■ **WHAT YOU HAVE TO DO**
Which lines of the listing below contain the word "把人变非人"? Copy each of them.

■ **DATASET EXCERPTS**
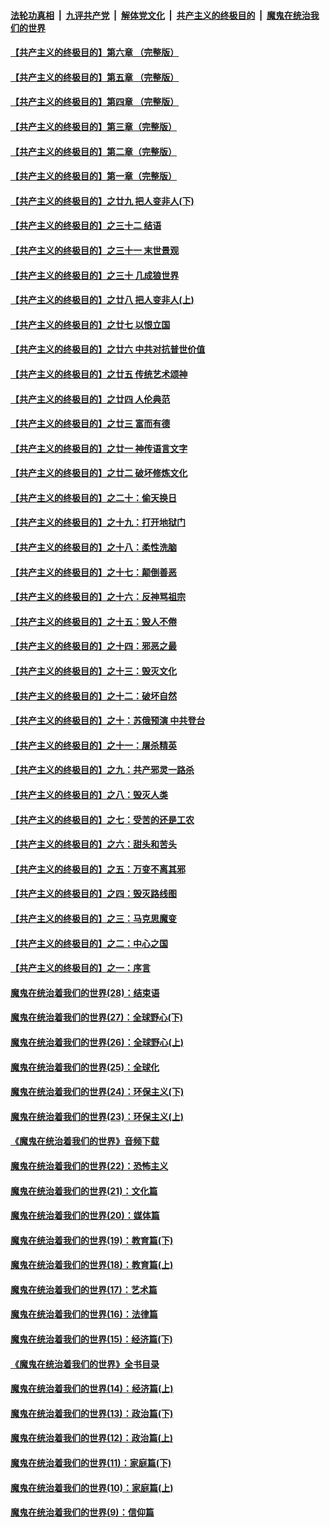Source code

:####  [法轮功真相](../../../../basic/blob/master/README.md?t=12041252) &nbsp;|&nbsp; [九评共产党](../../../../9ping.md/blob/master/README.md?t=12041252) &nbsp;|&nbsp; [解体党文化](../../../../jtdwh.md/blob/master/README.md?t=12041252)  &nbsp;|&nbsp; [共产主义的终极目的](../../../../gczydzjmd.md/blob/master/README.md?t=12041252) &nbsp;|&nbsp; [魔鬼在统治我们的世界](../../../../mgztzwmdsj.md/blob/master/README.md?t=12041252) 

#### [【共产主义的终极目的】第六章 （完整版）](../pages/nsc422/n11428913.md?t=12041252) 

#### [【共产主义的终极目的】第五章 （完整版）](../pages/nsc422/n11428912.md?t=12041252) 

#### [【共产主义的终极目的】第四章 （完整版）](../pages/nsc422/n11428907.md?t=12041252) 

#### [【共产主义的终极目的】第三章（完整版）](../pages/nsc422/n11428848.md?t=12041252) 

#### [【共产主义的终极目的】第二章（完整版）](../pages/nsc422/n11428831.md?t=12041252) 

#### [【共产主义的终极目的】第一章（完整版）](../pages/nsc422/n11417651.md?t=12041252) 

#### [【共产主义的终极目的】之廿九 把人变非人(下)](../pages/nsc422/n11344140.md?t=12041252) 

#### [【共产主义的终极目的】之三十二 结语](../pages/nsc422/n11360535.md?t=12041252) 

#### [【共产主义的终极目的】之三十一 末世景观](../pages/nsc422/n11351129.md?t=12041252) 

#### [【共产主义的终极目的】之三十 几成狼世界](../pages/nsc422/n11348280.md?t=12041252) 

#### [【共产主义的终极目的】之廿八 把人变非人(上)](../pages/nsc422/n11340492.md?t=12041252) 

#### [【共产主义的终极目的】之廿七 以恨立国](../pages/nsc422/n11336944.md?t=12041252) 

#### [【共产主义的终极目的】之廿六 中共对抗普世价值](../pages/nsc422/n11324785.md?t=12041252) 

#### [【共产主义的终极目的】之廿五 传统艺术颂神](../pages/nsc422/n11296396.md?t=12041252) 

#### [【共产主义的终极目的】之廿四 人伦典范](../pages/nsc422/n11296397.md?t=12041252) 

#### [【共产主义的终极目的】之廿三 富而有德](../pages/nsc422/n11283598.md?t=12041252) 

#### [【共产主义的终极目的】之廿一 神传语言文字](../pages/nsc422/n11263265.md?t=12041252) 

#### [【共产主义的终极目的】之廿二 破坏修炼文化](../pages/nsc422/n11245728.md?t=12041252) 

#### [【共产主义的终极目的】之二十：偷天换日](../pages/nsc422/n11238846.md?t=12041252) 

#### [【共产主义的终极目的】之十九：打开地狱门](../pages/nsc422/n11206376.md?t=12041252) 

#### [【共产主义的终极目的】之十八：柔性洗脑](../pages/nsc422/n11199994.md?t=12041252) 

#### [【共产主义的终极目的】之十七：颠倒善恶](../pages/nsc422/n11179782.md?t=12041252) 

#### [【共产主义的终极目的】之十六：反神骂祖宗](../pages/nsc422/n11166798.md?t=12041252) 

#### [【共产主义的终极目的】之十五：毁人不倦](../pages/nsc422/n11166792.md?t=12041252) 

#### [【共产主义的终极目的】之十四：邪恶之最](../pages/nsc422/n11150249.md?t=12041252) 

#### [【共产主义的终极目的】之十三：毁灭文化](../pages/nsc422/n11135227.md?t=12041252) 

#### [【共产主义的终极目的】之十二：破坏自然](../pages/nsc422/n11135214.md?t=12041252) 

#### [【共产主义的终极目的】之十：苏俄预演 中共登台](../pages/nsc422/n11118424.md?t=12041252) 

#### [【共产主义的终极目的】之十一：屠杀精英](../pages/nsc422/n11118442.md?t=12041252) 

#### [【共产主义的终极目的】之九：共产邪灵一路杀](../pages/nsc422/n11114139.md?t=12041252) 

#### [【共产主义的终极目的】之八：毁灭人类](../pages/nsc422/n11108503.md?t=12041252) 

#### [【共产主义的终极目的】之七：受苦的还是工农](../pages/nsc422/n11101809.md?t=12041252) 

#### [【共产主义的终极目的】之六：甜头和苦头](../pages/nsc422/n11096971.md?t=12041252) 

#### [【共产主义的终极目的】之五：万变不离其邪](../pages/nsc422/n11091285.md?t=12041252) 

#### [【共产主义的终极目的】之四：毁灭路线图](../pages/nsc422/n11086284.md?t=12041252) 

#### [【共产主义的终极目的】之三：马克思魔变](../pages/nsc422/n11061941.md?t=12041252) 

#### [【共产主义的终极目的】之二：中心之国](../pages/nsc422/n11047728.md?t=12041252) 

#### [【共产主义的终极目的】之一：序言](../pages/nsc422/n11086077.md?t=12041252) 

#### [魔鬼在统治着我们的世界(28)：结束语](../pages/nsc422/n10936246.md?t=12041252) 

#### [魔鬼在统治着我们的世界(27)：全球野心(下)](../pages/nsc422/n10928319.md?t=12041252) 

#### [魔鬼在统治着我们的世界(26)：全球野心(上)](../pages/nsc422/n10900318.md?t=12041252) 

#### [魔鬼在统治着我们的世界(25)：全球化](../pages/nsc422/n10788205.md?t=12041252) 

#### [魔鬼在统治着我们的世界(24)：环保主义(下)](../pages/nsc422/n10695307.md?t=12041252) 

#### [魔鬼在统治着我们的世界(23)：环保主义(上)](../pages/nsc422/n10688613.md?t=12041252) 

#### [《魔鬼在统治着我们的世界》音频下载](../pages/nsc422/n10635553.md?t=12041252) 

#### [魔鬼在统治着我们的世界(22)：恐怖主义](../pages/nsc422/n10614727.md?t=12041252) 

#### [魔鬼在统治着我们的世界(21)：文化篇](../pages/nsc422/n10597706.md?t=12041252) 

#### [魔鬼在统治着我们的世界(20)：媒体篇](../pages/nsc422/n10586579.md?t=12041252) 

#### [魔鬼在统治着我们的世界(19)：教育篇(下)](../pages/nsc422/n10564808.md?t=12041252) 

#### [魔鬼在统治着我们的世界(18)：教育篇(上)](../pages/nsc422/n10526970.md?t=12041252) 

#### [魔鬼在统治着我们的世界(17)：艺术篇](../pages/nsc422/n10499093.md?t=12041252) 

#### [魔鬼在统治着我们的世界(16)：法律篇](../pages/nsc422/n10485969.md?t=12041252) 

#### [魔鬼在统治着我们的世界(15)：经济篇(下)](../pages/nsc422/n10469975.md?t=12041252) 

#### [《魔鬼在统治着我们的世界》全书目录](../pages/nsc422/n10464261.md?t=12041252) 

#### [魔鬼在统治着我们的世界(14)：经济篇(上)](../pages/nsc422/n10457370.md?t=12041252) 

#### [魔鬼在统治着我们的世界(13)：政治篇(下)](../pages/nsc422/n10448270.md?t=12041252) 

#### [魔鬼在统治着我们的世界(12)：政治篇(上)](../pages/nsc422/n10444576.md?t=12041252) 

#### [魔鬼在统治着我们的世界(11)：家庭篇(下)](../pages/nsc422/n10440961.md?t=12041252) 

#### [魔鬼在统治着我们的世界(10)：家庭篇(上)](../pages/nsc422/n10435448.md?t=12041252) 

#### [魔鬼在统治着我们的世界(9)：信仰篇](../pages/nsc422/n10432159.md?t=12041252)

■ **EXPECTED ANSWER**
#### [【共产主义的终极目的】之廿九 把人变非人(下)](../pages/nsc422/n11344140.md?t=12041252) 
#### [【共产主义的终极目的】之廿八 把人变非人(上)](../pages/nsc422/n11340492.md?t=12041252) 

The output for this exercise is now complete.